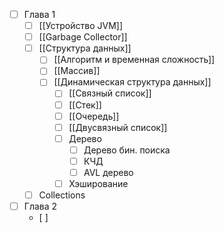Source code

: - [ ]  Глава 1
	- [ ] [[Устройство JVM]]
	- [ ] [[Garbage Collector]]
	- [ ] [[Структура данных]]
		- [ ] [[Алгоритм и временная сложность]]
		- [ ] [[Массив]]
		- [ ] [[Динамическая структура данных]]
			- [ ] [[Связный список]] 
			- [ ] [[Стек]] 
			- [ ] [[Очередь]] 
			- [ ] [[Двусвязный список]]
			- [ ] Дерево
				- [ ] Дерево бин. поиска
				- [ ] КЧД
				- [ ] AVL дерево
			- [ ] Хэширование
	- [ ] Collections
- [ ] Глава 2
	- [ ] 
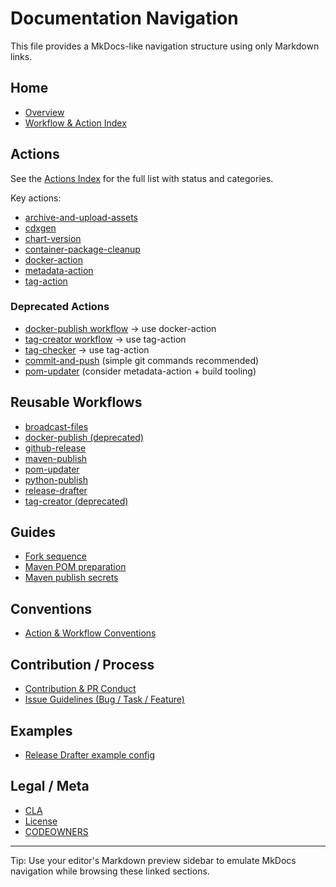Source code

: # Documentation Navigation

This file provides a MkDocs-like navigation structure using only Markdown links.

## Home

- [Overview](../README.md)
- [Workflow & Action Index](README.md)

## Actions

See the [Actions Index](actions/README.md) for the full list with status and categories.

Key actions:

- [archive-and-upload-assets](../actions/archive-and-upload-assets/README.md)
- [cdxgen](../actions/cdxgen/README.md)
- [chart-version](../actions/chart-version/README.md)
- [container-package-cleanup](../actions/container-package-cleanup/README.md)
- [docker-action](../actions/docker-action/README.md)
- [metadata-action](../actions/metadata-action/README.md)
- [tag-action](../actions/tag-action/README.md)

### Deprecated Actions

- [docker-publish workflow](reusable/docker-publish.md) → use docker-action
- [tag-creator workflow](reusable/tag-creator.md) → use tag-action
- [tag-checker](../actions/tag-checker/README.md) → use tag-action
- [commit-and-push](../actions/commit-and-push/README.md) (simple git commands recommended)
- [pom-updater](../actions/pom-updater/README.md) (consider metadata-action + build tooling)

## Reusable Workflows

- [broadcast-files](reusable/broadcast-files.md)
- [docker-publish (deprecated)](reusable/docker-publish.md)
- [github-release](reusable/github-release.md)
- [maven-publish](reusable/maven-publish.md)
- [pom-updater](reusable/pom-updater.md)
- [python-publish](reusable/python-publish.md)
- [release-drafter](reusable/release-drafter.md)
- [tag-creator (deprecated)](reusable/tag-creator.md)

## Guides

- [Fork sequence](fork-sequence.md)
- [Maven POM preparation](maven-publish-pom-preparation_doc.md)
- [Maven publish secrets](maven-publish-secrets_doc.md)

## Conventions

- [Action & Workflow Conventions](conventions.md)

## Contribution / Process

- [Contribution & PR Conduct](code-of-conduct-prs.md)
- [Issue Guidelines (Bug / Task / Feature)](issue-guidelines.md)

## Examples

- [Release Drafter example config](examples/release-drafter-config.yml)

## Legal / Meta

- [CLA](../CLA/cla.md)
- [License](../LICENSE)
- [CODEOWNERS](../CODEOWNERS)

---

Tip: Use your editor's Markdown preview sidebar to emulate MkDocs navigation while browsing these linked sections.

### Exercise
An exact, word-for-word version of the material is required, free of pictures.

### Written response
Source code

: - [ ]  Глава 1
	- [ ] [[Устройство JVM]]
	- [ ] [[Garbage Collector]]
	- [ ] [[Структура данных]]
		- [ ] [[Алгоритм и временная сложность]]
		- [ ] [[Массив]]
		- [ ] [[Динамическая структура данных]]
			- [ ] [[Связный список]] 
			- [ ] [[Стек]] 
			- [ ] [[Очередь]] 
			- [ ] [[Двусвязный список]]
			- [ ] Дерево
				- [ ] Дерево бин. поиска
				- [ ] КЧД
				- [ ] AVL дерево
			- [ ] Хэширование
	- [ ] Collections
- [ ] Глава 2
	- [ ] 
Source code

: # Documentation Navigation

This file provides a MkDocs-like navigation structure using only Markdown links.

## Home

- [Overview](../README.md)
- [Workflow & Action Index](README.md)

## Actions

See the [Actions Index](actions/README.md) for the full list with status and categories.

Key actions:

- [archive-and-upload-assets](../actions/archive-and-upload-assets/README.md)
- [cdxgen](../actions/cdxgen/README.md)
- [chart-version](../actions/chart-version/README.md)
- [container-package-cleanup](../actions/container-package-cleanup/README.md)
- [docker-action](../actions/docker-action/README.md)
- [metadata-action](../actions/metadata-action/README.md)
- [tag-action](../actions/tag-action/README.md)

### Deprecated Actions

- [docker-publish workflow](reusable/docker-publish.md) → use docker-action
- [tag-creator workflow](reusable/tag-creator.md) → use tag-action
- [tag-checker](../actions/tag-checker/README.md) → use tag-action
- [commit-and-push](../actions/commit-and-push/README.md) (simple git commands recommended)
- [pom-updater](../actions/pom-updater/README.md) (consider metadata-action + build tooling)

## Reusable Workflows

- [broadcast-files](reusable/broadcast-files.md)
- [docker-publish (deprecated)](reusable/docker-publish.md)
- [github-release](reusable/github-release.md)
- [maven-publish](reusable/maven-publish.md)
- [pom-updater](reusable/pom-updater.md)
- [python-publish](reusable/python-publish.md)
- [release-drafter](reusable/release-drafter.md)
- [tag-creator (deprecated)](reusable/tag-creator.md)

## Guides

- [Fork sequence](fork-sequence.md)
- [Maven POM preparation](maven-publish-pom-preparation_doc.md)
- [Maven publish secrets](maven-publish-secrets_doc.md)

## Conventions

- [Action & Workflow Conventions](conventions.md)

## Contribution / Process

- [Contribution & PR Conduct](code-of-conduct-prs.md)
- [Issue Guidelines (Bug / Task / Feature)](issue-guidelines.md)

## Examples

- [Release Drafter example config](examples/release-drafter-config.yml)

## Legal / Meta

- [CLA](../CLA/cla.md)
- [License](../LICENSE)
- [CODEOWNERS](../CODEOWNERS)

---

Tip: Use your editor's Markdown preview sidebar to emulate MkDocs navigation while browsing these linked sections.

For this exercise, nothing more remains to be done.